C’est une rencontre particulièrement attendue qui a eu lieu ce dimanche 20 septembre 2020 à la résidence présidentielle de la N’Sele entre les deux patrons de la coalition au pouvoir, Félix Tshisekedi et Joseph Kabila. Au menu des discussions, plusieurs sujets qui fâchent et qui risquent de faire voler en éclat ladite alliance. Quelques jours avant le tête-à-tête entre les deux hommes, Néhémie Mwilanya Wilondja, le coordonnateur du FCC (Front commun pour le Congo), la famille politique de Joseph Kabila, avait donné le ton en faisant savoir que l’heure était venue pour les deux plateformes de cesser de ruser et de jouer cartes sur table quant à leurs réelles intentions, dévoilant au passage pour la première fois le contenu du fameux «deal» conclu entre Tshisekedi et Kabila au lendemain du scrutin de décembre 2018 et qui prévoit, entre autres, que le FCC reprendra la présidence du pays en 2023.

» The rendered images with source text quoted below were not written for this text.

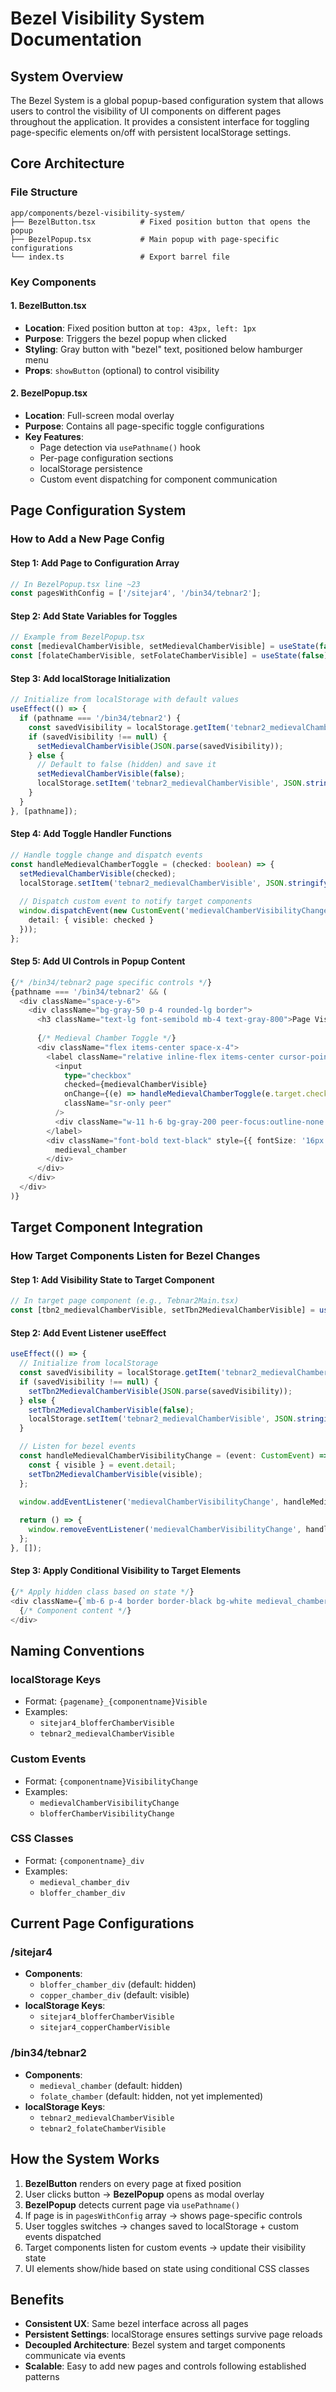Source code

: # Bezel Visibility System Documentation

## System Overview
The Bezel System is a global popup-based configuration system that allows users to control the visibility of UI components on different pages throughout the application. It provides a consistent interface for toggling page-specific elements on/off with persistent localStorage settings.

## Core Architecture

### File Structure
```
app/components/bezel-visibility-system/
├── BezelButton.tsx          # Fixed position button that opens the popup
├── BezelPopup.tsx           # Main popup with page-specific configurations  
└── index.ts                 # Export barrel file
```

### Key Components

#### 1. BezelButton.tsx
- **Location**: Fixed position button at `top: 43px, left: 1px`
- **Purpose**: Triggers the bezel popup when clicked
- **Styling**: Gray button with "bezel" text, positioned below hamburger menu
- **Props**: `showButton` (optional) to control visibility

#### 2. BezelPopup.tsx  
- **Location**: Full-screen modal overlay
- **Purpose**: Contains all page-specific toggle configurations
- **Key Features**:
  - Page detection via `usePathname()` hook
  - Per-page configuration sections
  - localStorage persistence
  - Custom event dispatching for component communication

## Page Configuration System

### How to Add a New Page Config

#### Step 1: Add Page to Configuration Array
```typescript
// In BezelPopup.tsx line ~23
const pagesWithConfig = ['/sitejar4', '/bin34/tebnar2'];
```

#### Step 2: Add State Variables for Toggles
```typescript
// Example from BezelPopup.tsx
const [medievalChamberVisible, setMedievalChamberVisible] = useState(false);
const [folateChamberVisible, setFolateChamberVisible] = useState(false);
```

#### Step 3: Add localStorage Initialization
```typescript
// Initialize from localStorage with default values
useEffect(() => {
  if (pathname === '/bin34/tebnar2') {
    const savedVisibility = localStorage.getItem('tebnar2_medievalChamberVisible');
    if (savedVisibility !== null) {
      setMedievalChamberVisible(JSON.parse(savedVisibility));
    } else {
      // Default to false (hidden) and save it
      setMedievalChamberVisible(false);
      localStorage.setItem('tebnar2_medievalChamberVisible', JSON.stringify(false));
    }
  }
}, [pathname]);
```

#### Step 4: Add Toggle Handler Functions
```typescript
// Handle toggle change and dispatch events
const handleMedievalChamberToggle = (checked: boolean) => {
  setMedievalChamberVisible(checked);
  localStorage.setItem('tebnar2_medievalChamberVisible', JSON.stringify(checked));
  
  // Dispatch custom event to notify target components
  window.dispatchEvent(new CustomEvent('medievalChamberVisibilityChange', { 
    detail: { visible: checked } 
  }));
};
```

#### Step 5: Add UI Controls in Popup Content
```typescript
{/* /bin34/tebnar2 page specific controls */}
{pathname === '/bin34/tebnar2' && (
  <div className="space-y-6">
    <div className="bg-gray-50 p-4 rounded-lg border">
      <h3 className="text-lg font-semibold mb-4 text-gray-800">Page Visibility Controls</h3>
      
      {/* Medieval Chamber Toggle */}
      <div className="flex items-center space-x-4">
        <label className="relative inline-flex items-center cursor-pointer">
          <input
            type="checkbox"
            checked={medievalChamberVisible}
            onChange={(e) => handleMedievalChamberToggle(e.target.checked)}
            className="sr-only peer"
          />
          <div className="w-11 h-6 bg-gray-200 peer-focus:outline-none rounded-full peer peer-checked:after:translate-x-full peer-checked:after:border-white after:content-[''] after:absolute after:top-[2px] after:left-[2px] after:bg-white after:border-gray-300 after:border after:rounded-full after:h-5 after:w-5 after:transition-all peer-checked:bg-blue-600"></div>
        </label>
        <div className="font-bold text-black" style={{ fontSize: '16px' }}>
          medieval_chamber
        </div>
      </div>
    </div>
  </div>
)}
```

## Target Component Integration

### How Target Components Listen for Bezel Changes

#### Step 1: Add Visibility State to Target Component
```typescript
// In target page component (e.g., Tebnar2Main.tsx)
const [tbn2_medievalChamberVisible, setTbn2MedievalChamberVisible] = useState(false);
```

#### Step 2: Add Event Listener useEffect
```typescript
useEffect(() => {
  // Initialize from localStorage
  const savedVisibility = localStorage.getItem('tebnar2_medievalChamberVisible');
  if (savedVisibility !== null) {
    setTbn2MedievalChamberVisible(JSON.parse(savedVisibility));
  } else {
    setTbn2MedievalChamberVisible(false);
    localStorage.setItem('tebnar2_medievalChamberVisible', JSON.stringify(false));
  }

  // Listen for bezel events
  const handleMedievalChamberVisibilityChange = (event: CustomEvent) => {
    const { visible } = event.detail;
    setTbn2MedievalChamberVisible(visible);
  };

  window.addEventListener('medievalChamberVisibilityChange', handleMedievalChamberVisibilityChange as EventListener);
  
  return () => {
    window.removeEventListener('medievalChamberVisibilityChange', handleMedievalChamberVisibilityChange as EventListener);
  };
}, []);
```

#### Step 3: Apply Conditional Visibility to Target Elements
```typescript
{/* Apply hidden class based on state */}
<div className={`mb-6 p-4 border border-black bg-white medieval_chamber_div ${tbn2_medievalChamberVisible ? '' : 'hidden'}`}>
  {/* Component content */}
</div>
```

## Naming Conventions

### localStorage Keys
- Format: `{pagename}_{componentname}Visible`
- Examples: 
  - `sitejar4_blofferChamberVisible`
  - `tebnar2_medievalChamberVisible`

### Custom Events
- Format: `{componentname}VisibilityChange`
- Examples:
  - `medievalChamberVisibilityChange`
  - `blofferChamberVisibilityChange`

### CSS Classes
- Format: `{componentname}_div`
- Examples:
  - `medieval_chamber_div`
  - `bloffer_chamber_div`

## Current Page Configurations

### /sitejar4
- **Components**: 
  - `bloffer_chamber_div` (default: hidden)
  - `copper_chamber_div` (default: visible)
- **localStorage Keys**:
  - `sitejar4_blofferChamberVisible`
  - `sitejar4_copperChamberVisible`

### /bin34/tebnar2
- **Components**:
  - `medieval_chamber` (default: hidden)
  - `folate_chamber` (default: hidden, not yet implemented)
- **localStorage Keys**:
  - `tebnar2_medievalChamberVisible`  
  - `tebnar2_folateChamberVisible`

## How the System Works

1. **BezelButton** renders on every page at fixed position
2. User clicks button → **BezelPopup** opens as modal overlay
3. **BezelPopup** detects current page via `usePathname()`
4. If page is in `pagesWithConfig` array → shows page-specific controls
5. User toggles switches → changes saved to localStorage + custom events dispatched
6. Target components listen for custom events → update their visibility state
7. UI elements show/hide based on state using conditional CSS classes

## Benefits
- **Consistent UX**: Same bezel interface across all pages
- **Persistent Settings**: localStorage ensures settings survive page reloads
- **Decoupled Architecture**: Bezel system and target components communicate via events
- **Scalable**: Easy to add new pages and controls following established patterns
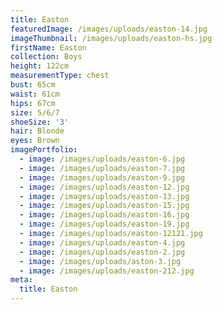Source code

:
 ```yaml
---
title: Easton
featuredImage: /images/uploads/easton-14.jpg
imageThumbnail: /images/uploads/easton-hs.jpg
firstName: Easton
collection: Boys
height: 122cm
measurementType: chest
bust: 65cm
waist: 61cm
hips: 67cm
size: 5/6/7
shoeSize: '3'
hair: Blonde
eyes: Brown
imagePortfolio:
  - image: /images/uploads/easton-6.jpg
  - image: /images/uploads/easton-7.jpg
  - image: /images/uploads/easton-9.jpg
  - image: /images/uploads/easton-12.jpg
  - image: /images/uploads/easton-13.jpg
  - image: /images/uploads/easton-15.jpg
  - image: /images/uploads/easton-16.jpg
  - image: /images/uploads/easton-19.jpg
  - image: /images/uploads/easton-12121.jpg
  - image: /images/uploads/easton-4.jpg
  - image: /images/uploads/easton-2.jpg
  - image: /images/uploads/aston-3.jpg
  - image: /images/uploads/easton-212.jpg
meta:
  title: Easton
---
```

​Au commencement était le «deal»

Les élections présidentielle et législatives congolaises de décembre 2018 ont été caractérisées par de nombreuses irrégularités, lesquelles ont poussé la Conférence épiscopale nationale du Congo (CENCO) à mettre en doute les résultats proclamés par la CENI (Commission électorale nationale indépendante). Selon cette institution chargée d’organiser et de superviser le scrutin, l’opposant Félix Tshisekedi, candidat de CACH (Cap pour le changement), est arrivé en tête de la présidentielle avec 38,57% des voix devant Martin Fayulu (34,8%), candidat de la coalition d’opposition LAMUKA, et le candidat de la coalition au pouvoir FCC Emmanuel Ramazani Shadary (23,8%).

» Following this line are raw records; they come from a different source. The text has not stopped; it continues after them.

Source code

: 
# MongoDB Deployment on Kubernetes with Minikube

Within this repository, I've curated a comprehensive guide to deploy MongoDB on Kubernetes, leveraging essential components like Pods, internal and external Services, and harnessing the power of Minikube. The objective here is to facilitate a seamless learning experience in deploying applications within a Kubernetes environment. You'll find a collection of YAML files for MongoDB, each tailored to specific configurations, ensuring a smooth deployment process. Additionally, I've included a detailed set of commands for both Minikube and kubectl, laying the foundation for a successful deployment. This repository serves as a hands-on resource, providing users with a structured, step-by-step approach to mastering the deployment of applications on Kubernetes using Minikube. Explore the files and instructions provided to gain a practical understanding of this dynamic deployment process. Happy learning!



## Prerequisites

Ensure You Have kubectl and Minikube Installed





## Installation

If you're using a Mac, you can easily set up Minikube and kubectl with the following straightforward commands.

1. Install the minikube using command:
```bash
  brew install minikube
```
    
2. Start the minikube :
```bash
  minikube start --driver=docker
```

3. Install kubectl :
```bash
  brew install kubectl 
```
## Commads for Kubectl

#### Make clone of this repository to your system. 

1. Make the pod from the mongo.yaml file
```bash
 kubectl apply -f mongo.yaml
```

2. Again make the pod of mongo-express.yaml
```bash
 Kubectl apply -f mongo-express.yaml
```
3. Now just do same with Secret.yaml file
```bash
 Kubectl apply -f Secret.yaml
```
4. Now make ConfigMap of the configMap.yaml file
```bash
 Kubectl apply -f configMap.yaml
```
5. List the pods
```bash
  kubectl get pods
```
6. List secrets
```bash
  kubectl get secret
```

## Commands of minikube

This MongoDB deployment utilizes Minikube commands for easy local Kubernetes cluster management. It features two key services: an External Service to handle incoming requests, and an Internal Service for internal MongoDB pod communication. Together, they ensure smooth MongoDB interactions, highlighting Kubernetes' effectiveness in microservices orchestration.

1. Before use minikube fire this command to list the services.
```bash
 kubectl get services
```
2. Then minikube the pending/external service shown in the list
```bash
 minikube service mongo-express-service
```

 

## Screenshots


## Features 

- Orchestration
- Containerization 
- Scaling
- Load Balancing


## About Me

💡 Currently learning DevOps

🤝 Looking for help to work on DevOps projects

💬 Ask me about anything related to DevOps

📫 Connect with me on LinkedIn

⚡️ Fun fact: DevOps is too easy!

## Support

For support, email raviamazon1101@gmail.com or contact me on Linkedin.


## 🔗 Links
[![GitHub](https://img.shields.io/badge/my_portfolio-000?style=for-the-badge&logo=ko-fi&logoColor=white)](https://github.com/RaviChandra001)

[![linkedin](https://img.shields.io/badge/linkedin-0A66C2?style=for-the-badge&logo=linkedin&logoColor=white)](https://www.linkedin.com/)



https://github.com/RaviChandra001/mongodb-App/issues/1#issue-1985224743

Néanmoins, une fuite des documents téléchargés depuis les serveurs de la CENI par un lanceur d’alerte est venue questionner ces résultats, jetant un nouvel éclairage sur la réalité de cette présidentielle. En effet, selon les données qui ont fuité et auxquelles  ont eu accès le Financial Times et Radio France internationale (RFI), c’est l’opposant Martin Fayulu qui aurait remporté le scrutin avec 59,4% des voix, loin devant Emmanuel Shadary et Felix Tshisekedi qui auraient flirté respectivement avec 16 et 15% des voix. Des résultats qui ont été corroborés par la CENCO qui avait quelque 40.000 observateurs éparpillés à travers le territoire national congolais.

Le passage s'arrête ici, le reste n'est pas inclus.